* PROBLEM REQUIREMENTS:
In the entries below, find the line containing "kinetične in potencialne". Copy it and all lines after it, exactly, through the end.

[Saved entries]

________________________________________

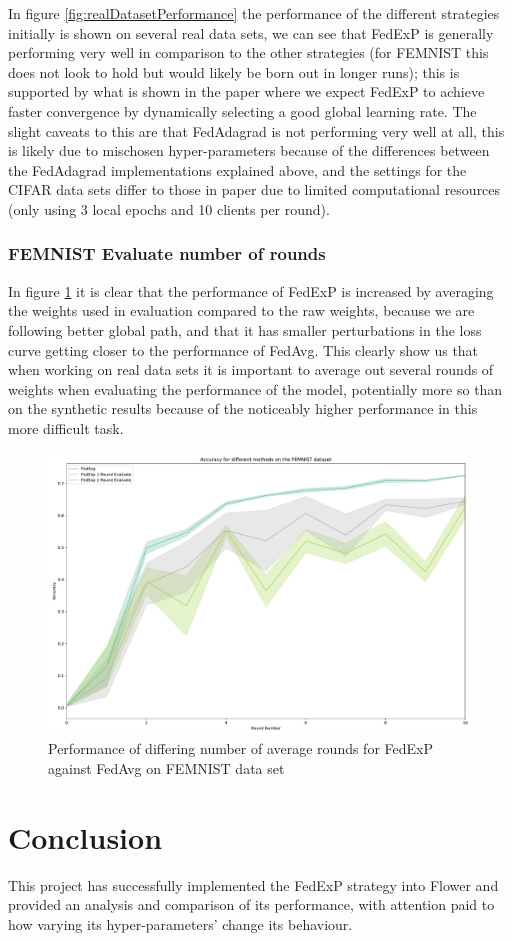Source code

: \documentclass{article}
\begin{document}
In figure \ref{fig:realDatasetPerformance} the performance of the different strategies initially is shown on several real data sets, we can see that FedExP is generally performing very well in comparison to the other strategies (for FEMNIST this does not look to hold but would likely be born out in longer runs); this is supported by what is shown in the paper where we expect FedExP to achieve faster convergence by dynamically selecting a good global learning rate.  The slight caveats to this are that FedAdagrad is not performing very well at all, this is likely due to mischosen hyper-parameters because of the differences between the FedAdagrad implementations explained above, and the settings for the CIFAR data sets differ to those in paper due to limited computational resources (only using 3 local epochs and 10 clients per round).

\subsubsection{FEMNIST Evaluate number of rounds}

In figure \ref{fig:femnistDifferentNumberOfEvaluateRounds} it is clear that the performance of FedExP is increased by averaging the weights used in evaluation compared to the raw weights, because we are following better global path, and that it has smaller perturbations in the loss curve getting closer to the performance of FedAvg.  This clearly show us that when working on real data sets it is important to average out several rounds of weights when evaluating the performance of the model, potentially more so than on the synthetic results because of the noticeably higher performance in this more difficult task.

\begin{figure}
    \centerline{\includegraphics[width=.6\linewidth]{figs/femnist_fedexp_fedavg_evaluateRounds.pdf}}
    \caption{Performance of differing number of average rounds for FedExP against FedAvg on FEMNIST data set}
    \label{fig:femnistDifferentNumberOfEvaluateRounds}
\end{figure}

\section{Conclusion}

This project has successfully implemented the FedExP strategy into Flower and provided an analysis and comparison of its performance, with attention paid to how varying its hyper-parameters' change its behaviour.


\end{document}
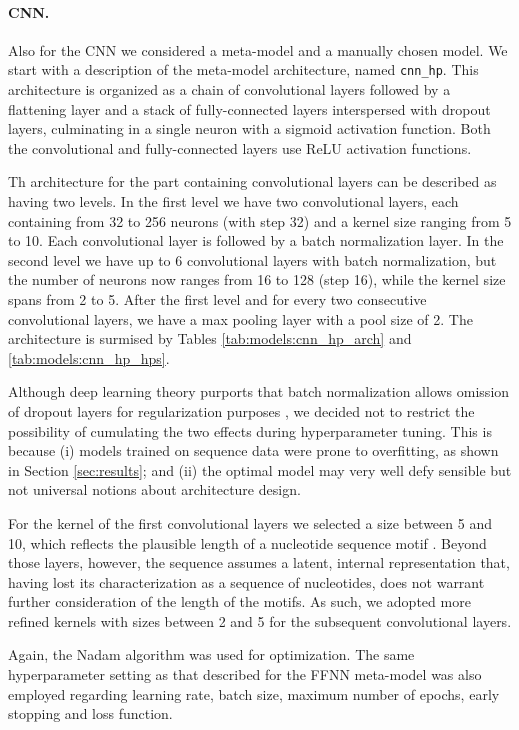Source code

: \documentclass{article}
\begin{document}
\paragraph{CNN.} Also for the CNN we considered a meta-model and a manually chosen model. We start with a description of the meta-model architecture, named \texttt{cnn\_hp}. This architecture is organized as a chain of convolutional layers followed by a flattening layer and a stack of fully-connected layers interspersed with dropout layers, culminating in a single neuron with a sigmoid activation function. Both the convolutional and fully-connected layers use ReLU activation functions.

Th architecture for the part containing convolutional layers can be described as having two levels. In the first level we have two convolutional layers, each containing from 32 to 256 neurons (with step 32) and a kernel size ranging from 5 to 10. Each convolutional layer is followed by a batch normalization layer. In the second level we have up to 6 convolutional layers with batch normalization, but the number of neurons now ranges from 16 to 128 (step 16), while the kernel size spans from 2 to 5. After the first level and for every two consecutive convolutional layers, we have a max pooling layer with a pool size of 2. The architecture is surmised by Tables \ref{tab:models:cnn_hp_arch} and \ref{tab:models:cnn_hp_hps}.

Although deep learning theory purports that batch normalization allows omission of dropout layers for regularization purposes \cite{goodfellow16}, we decided not to restrict the possibility of cumulating the two effects during hyperparameter tuning. This is because (i) models trained on sequence data were prone to overfitting, as shown in Section \ref{sec:results}; and (ii) the optimal model may very well defy sensible but not universal notions about architecture design.

For the kernel of the first convolutional layers we selected a size between 5 and 10, which reflects the plausible length of a nucleotide sequence motif \cite{cappelletti20}. Beyond those layers, however, the sequence assumes a latent, internal representation that, having lost its characterization as a sequence of nucleotides, does not warrant further consideration of the length of the motifs. As such, we adopted more refined kernels with sizes between 2 and 5 for the subsequent convolutional layers.

Again, the Nadam algorithm was used for optimization. The same hyperparameter setting as that described for the FFNN meta-model was also employed regarding learning rate, batch size, maximum number of epochs, early stopping and loss function.
\end{document}

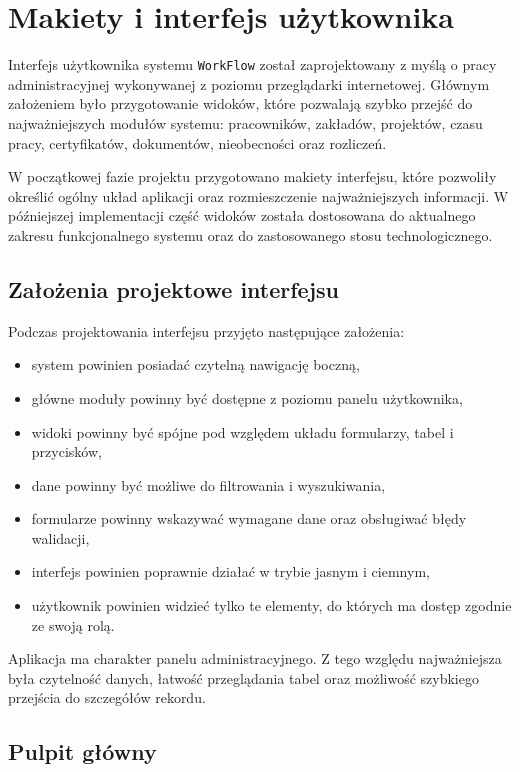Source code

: \section{Makiety i interfejs użytkownika}

Interfejs użytkownika systemu \texttt{WorkFlow} został zaprojektowany z myślą o pracy administracyjnej wykonywanej z poziomu przeglądarki internetowej. Głównym założeniem było przygotowanie widoków, które pozwalają szybko przejść do najważniejszych modułów systemu: pracowników, zakładów, projektów, czasu pracy, certyfikatów, dokumentów, nieobecności oraz rozliczeń.

W początkowej fazie projektu przygotowano makiety interfejsu, które pozwoliły określić ogólny układ aplikacji oraz rozmieszczenie najważniejszych informacji. W późniejszej implementacji część widoków została dostosowana do aktualnego zakresu funkcjonalnego systemu oraz do zastosowanego stosu technologicznego.

\subsection{Założenia projektowe interfejsu}

Podczas projektowania interfejsu przyjęto następujące założenia:
\begin{itemize}
    \item system powinien posiadać czytelną nawigację boczną,
    \item główne moduły powinny być dostępne z poziomu panelu użytkownika,
    \item widoki powinny być spójne pod względem układu formularzy, tabel i przycisków,
    \item dane powinny być możliwe do filtrowania i wyszukiwania,
    \item formularze powinny wskazywać wymagane dane oraz obsługiwać błędy walidacji,
    \item interfejs powinien poprawnie działać w trybie jasnym i ciemnym,
    \item użytkownik powinien widzieć tylko te elementy, do których ma dostęp zgodnie ze swoją rolą.
\end{itemize}

Aplikacja ma charakter panelu administracyjnego. Z tego względu najważniejsza była czytelność danych, łatwość przeglądania tabel oraz możliwość szybkiego przejścia do szczegółów rekordu.

\subsection{Pulpit główny}

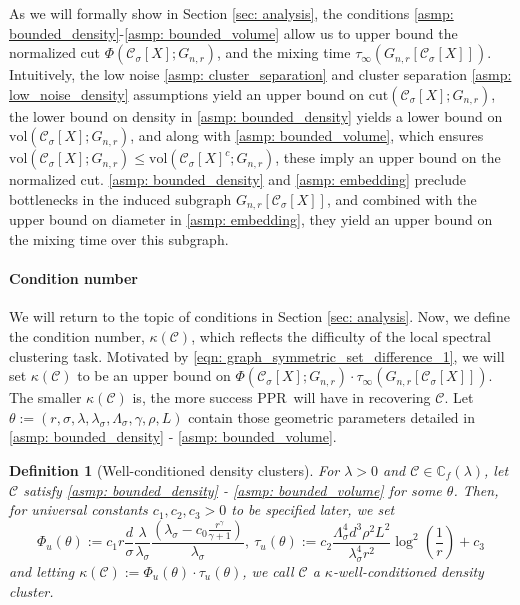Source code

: \documentclass{article}
\newcommand{\diam}{\rho}
\newcommand{\vol}{\mathrm{vol}}
\newcommand{\cut}{\mathrm{cut}}
\newcommand{\1}{\mathbf{1}}
\newcommand{\Phibf}{\Phi_{u}}
\newcommand{\taubf}{\tau_{u}}
\newcommand{\Xbf}{X}             %
\newcommand{\Cbb}{\mathbb{C}}
\newcommand{\Cset}{\mathcal{C}}
\newcommand{\Csig}{\Cset_{\sigma}}
\newcommand{\pprspace}{{\sc PPR~}}
\theoremstyle{aldenthm}
\newtheorem{definition}{Definition}
\theoremstyle{aldenrmrk}
\begin{document}
As we will formally show in Section \ref{sec: analysis}, the conditions \ref{asmp: bounded_density}-\ref{asmp: bounded_volume} allow us to upper bound the normalized cut $\Phi(\Csig[\Xbf]; G_{n,r})$, and the mixing time $\tau_{\infty}(G_{n,r}[\Csig[\Xbf]])$. Intuitively, the low noise \ref{asmp: cluster_separation} and cluster separation \ref{asmp: low_noise_density} assumptions yield an upper bound on $\cut(\Csig[\Xbf]; G_{n,r})$, the lower bound on density in \ref{asmp: bounded_density} yields a lower bound on $\vol(\Csig[\Xbf]; G_{n,r})$, and along with \ref{asmp: bounded_volume}, which ensures $\vol(\Csig[\Xbf]; G_{n,r}) \leq \vol(\Csig[\Xbf]^c; G_{n,r})$, these imply an upper bound on the normalized cut. \ref{asmp: bounded_density} and \ref{asmp: embedding} preclude bottlenecks in the induced subgraph $G_{n,r}[\Csig[\Xbf]]$, and combined with the upper bound on diameter in \ref{asmp: embedding}, they yield an upper bound on the mixing time over this subgraph.

\paragraph{Condition number} We will return to the topic of conditions in Section \ref{sec: analysis}. Now, we define the condition number, $\kappa(\Cset)$, which reflects the difficulty of the local spectral clustering task. Motivated by \eqref{eqn: graph_symmetric_set_difference_1}, we will set $\kappa(\Cset)$ to be an upper bound on $\Phi(\Csig[\Xbf]; G_{n,r}) \cdot \tau_{\infty}(G_{n,r}[\Csig[\Xbf]])$. The smaller $\kappa(\Cset)$ is, the more success \pprspace will have in recovering $\Cset$. Let $\theta := (r, \sigma, \lambda, \lambda_{\sigma}, \Lambda_{\sigma}, \gamma, \diam, L)$ contain those geometric parameters detailed in \ref{asmp: bounded_density} - \ref{asmp: bounded_volume}.

\begin{definition}[Well-conditioned density clusters]
	For $\lambda > 0$ and $\Cset \in \Cbb_f(\lambda)$, let $\Cset$ satisfy \ref{asmp: bounded_density} - \ref{asmp: bounded_volume} for some $\theta$. Then, for universal constants $c_1, c_2, c_3 > 0$ to be specified later, we set
	\begin{equation}
	\label{eqn: condition_number_1}
	\Phibf(\theta) 
	:= c_1 r \frac{d}{\sigma} \frac{\lambda}{\lambda_{\sigma}} \frac{(\lambda_{\sigma} - c_0 \frac{r^{\gamma}}{\gamma + 1})}{\lambda_{\sigma}},~ 
	\taubf(\theta) := c_2 \frac{\Lambda_{\sigma}^4 d^3 \rho^2 L^2}{\lambda_{\sigma}^4 r^2} \log^2\left(\frac{1}{r}\right) + c_3
	\end{equation}
	and letting $\kappa(\Cset) := \Phi_{u}(\theta) \cdot \tau_{u}(\theta)$, we call $\Cset$ a \textrm{$\kappa$-well-conditioned density cluster}.
\end{definition}
\end{document}
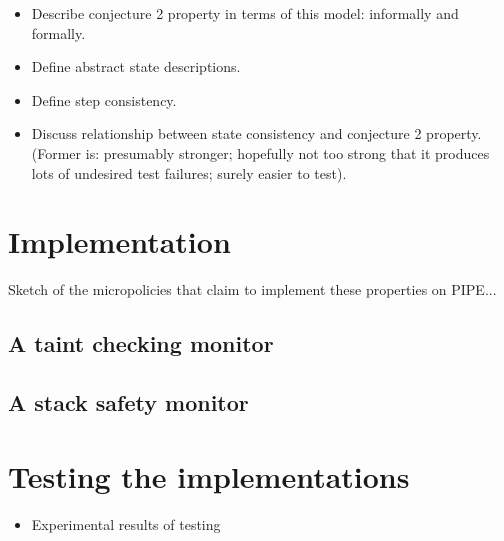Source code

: \documentclass[conference]{IEEEtran}
\newif\iftext \textfalse
\begin{document}
\begin{itemize}
\begin {itemize}
  \end {itemize}
\item
  Describe conjecture 2 property in terms of this model: informally and formally.
\item
  Define abstract state descriptions.
\item
  Define step consistency.
\item
  Discuss relationship between state consistency and conjecture 2 property.  (Former is: presumably stronger; hopefully not
  too strong that it produces lots of undesired test failures; surely easier to test).

\end{itemize}







\iftext
\section{Stack + heap protection too}

POTENTIALLY: Memory safety (before stack) + Conjunction of memory + stack
safety (after).

(Memory safety by itself is just arthur’s paper, but it’s cool to see how
they are combined, especially what bits can be factored out as common
structure, e.g. the notion of accessibility)
\fi

\section{Implementation}

Sketch of the micropolicies that claim to implement these properties on
PIPE...

\subsection{A taint checking monitor}

\subsection{A stack safety monitor}

\section{Testing the implementations}

\begin{itemize}
\item Experimental results of testing
\end{itemize}
\end{document}
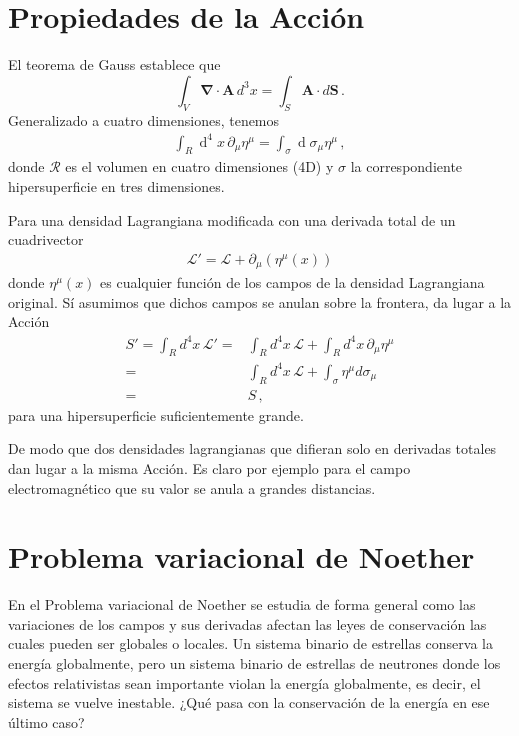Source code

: \section{Propiedades de la Acción}


\begin{frame}
El teorema de Gauss establece que
\begin{equation}
\int_V\boldsymbol{\nabla}\cdot\mathbf{A}\,d^3x=
 \int_S\mathbf{A}\cdot d\mathbf{S}\,.
\end{equation}
Generalizado a cuatro dimensiones, tenemos
\begin{align}
  \label{eq:gauss4d}
\int_{R} \operatorname{d}^4x\,\partial_{\mu} \eta^{\mu}=
\int_{\sigma} \operatorname{d}\sigma_{\mu} \eta^{\mu}\,,   
\end{align}
donde $\mathcal{R}$ es el volumen en cuatro dimensiones (4D) y $\sigma$ la correspondiente hipersuperficie en tres dimensiones.
\end{frame}

\begin{frame}
Para una densidad Lagrangiana modificada con una derivada total de un cuadrivector
\begin{align}
  \mathcal{L}'=\mathcal{L}+\partial_\mu(\eta^{\mu}(x))
\end{align}
donde $\eta^{\mu}(x)$ es cualquier función de los campos de la densidad Lagrangiana original. Sí asumimos que dichos campos se anulan  sobre la frontera, da lugar a la Acción
\begin{align}
  S'=\int_{R}d^4x\,\mathcal{L}'=&\int_{R}d^4x\,\mathcal{L}+\int_R d^4x\,\partial_\mu\eta^{\mu}\nonumber\\
  =&\int_{R}d^4x\,\mathcal{L}+\int_\sigma \eta^{\mu} d\sigma_{\mu}\nonumber\\
  =&S\,,
\end{align}
para una hipersuperficie suficientemente grande.
\end{frame}
De modo que dos densidades lagrangianas que difieran solo en derivadas totales dan lugar a la misma Acción. Es claro por ejemplo para el campo electromagnético que su valor se anula a grandes distancias.

\section{Problema variacional de Noether}
\label{sec:principio-de-minima-call}


En el Problema variacional de Noether se estudia de forma general como las variaciones de los campos y sus derivadas afectan las leyes de conservación las cuales pueden ser globales o locales. Un sistema binario de estrellas conserva la energía globalmente, pero un sistema binario de estrellas de neutrones donde los efectos relativistas sean importante violan la energía globalmente, es decir, el sistema se vuelve inestable. ¿Qué pasa con la conservación de la energía en ese último caso?



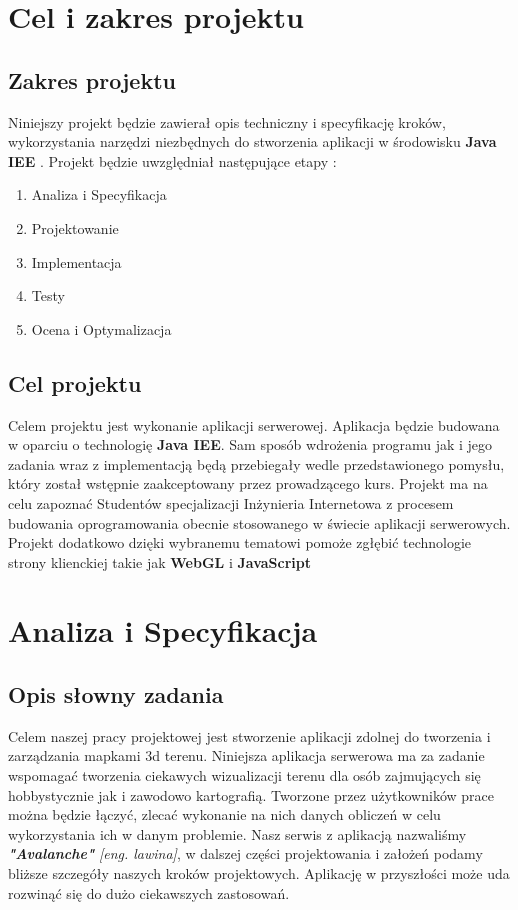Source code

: \chapter{Cel i zakres projektu}
\section{Zakres projektu}
Niniejszy projekt będzie zawierał opis techniczny i specyfikację kroków, wykorzystania narzędzi niezbędnych do stworzenia aplikacji w środowisku \textbf{Java IEE} .
Projekt będzie uwzględniał następujące etapy :
\begin{enumerate}
  \item{Analiza i Specyfikacja}
  \item{Projektowanie}
  \item{Implementacja}
  \item{Testy}
  \item{Ocena i Optymalizacja}
\end{enumerate}

\section{Cel projektu}
Celem projektu jest wykonanie aplikacji serwerowej.
Aplikacja będzie budowana w oparciu o technologię \textbf{Java IEE}.
Sam sposób wdrożenia programu jak i jego zadania wraz z implementacją będą przebiegały wedle przedstawionego pomysłu, który został wstępnie zaakceptowany przez prowadzącego kurs.
Projekt ma na celu zapoznać Studentów specjalizacji Inżynieria Internetowa z procesem
budowania oprogramowania obecnie stosowanego w świecie aplikacji serwerowych.
Projekt dodatkowo dzięki wybranemu tematowi pomoże zgłębić technologie strony klienckiej
takie jak \textbf{WebGL} i \textbf{JavaScript}

\chapter{Analiza i Specyfikacja}
\section{Opis słowny zadania}
Celem naszej pracy projektowej jest stworzenie aplikacji zdolnej do tworzenia i zarządzania mapkami 3d terenu.
Niniejsza aplikacja serwerowa ma za zadanie wspomagać tworzenia ciekawych wizualizacji terenu dla osób zajmujących się hobbystycznie jak i zawodowo kartografią.
Tworzone przez użytkowników prace można będzie łączyć, zlecać wykonanie na nich danych obliczeń w celu wykorzystania ich w danym problemie.
Nasz serwis z aplikacją nazwaliśmy \\\textbf{\textit{"Avalanche"}} \textit{[eng. lawina]}, w dalszej części projektowania i założeń podamy bliższe szczegóły naszych kroków projektowych.
Aplikację w przyszłości może uda rozwinąć się do dużo ciekawszych zastosowań.
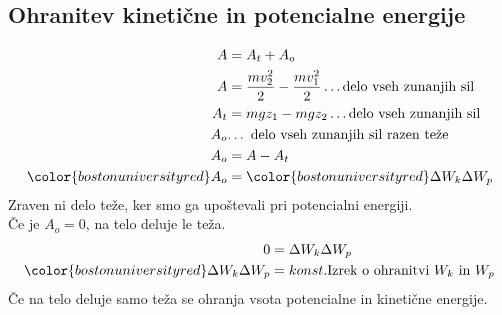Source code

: {\color{indiagreen}\subsection{Ohranitev kinetične in potencialne energije}}
\begin{align*}
	A &= A_t + A_o\\
	A &= \frac{mv_2^2}{2} - \frac{mv_1^2}{2} \dots \text{delo vseh zunanjih sil}\\
	A_t &= mgz_1 - mgz_2 \dots \text{delo vseh zunanjih sil}\\
	A_o & \text{$\dots$ delo vseh zunanjih sil razen teže}\\
	A_o &= A - A_t\\
	{\color{bostonuniversityred}A_o} &= {\color{bostonuniversityred}\Delta W_k\Delta W_p}\\
\end{align*}
Zraven ni delo teže, ker smo ga upoštevali pri potencialni energiji.\\
Če je $A_o = 0$, na telo deluje le teža.\\
\begin{align*}
	0 &= \Delta W_k \Delta W_p\\
	{\color{bostonuniversityred}\Delta W_k \Delta W_p} &= konst. \text{Izrek o ohranitvi $W_k$ in $W_p$}\\
\end{align*}
Če na telo deluje samo teža se ohranja vsota potencialne in kinetične energije.\\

________________________________________

* YOUR SOLUTION:
: {\color{indiagreen}\subsection{Ohranitev kinetične in potencialne energije}}
\begin{align*}
	A &= A_t + A_o\\
	A &= \frac{mv_2^2}{2} - \frac{mv_1^2}{2} \dots \text{delo vseh zunanjih sil}\\
	A_t &= mgz_1 - mgz_2 \dots \text{delo vseh zunanjih sil}\\
	A_o & \text{$\dots$ delo vseh zunanjih sil razen teže}\\
	A_o &= A - A_t\\
	{\color{bostonuniversityred}A_o} &= {\color{bostonuniversityred}\Delta W_k\Delta W_p}\\
\end{align*}
Zraven ni delo teže, ker smo ga upoštevali pri potencialni energiji.\\
Če je $A_o = 0$, na telo deluje le teža.\\
\begin{align*}
	0 &= \Delta W_k \Delta W_p\\
	{\color{bostonuniversityred}\Delta W_k \Delta W_p} &= konst. \text{Izrek o ohranitvi $W_k$ in $W_p$}\\
\end{align*}
Če na telo deluje samo teža se ohranja vsota potencialne in kinetične energije.\\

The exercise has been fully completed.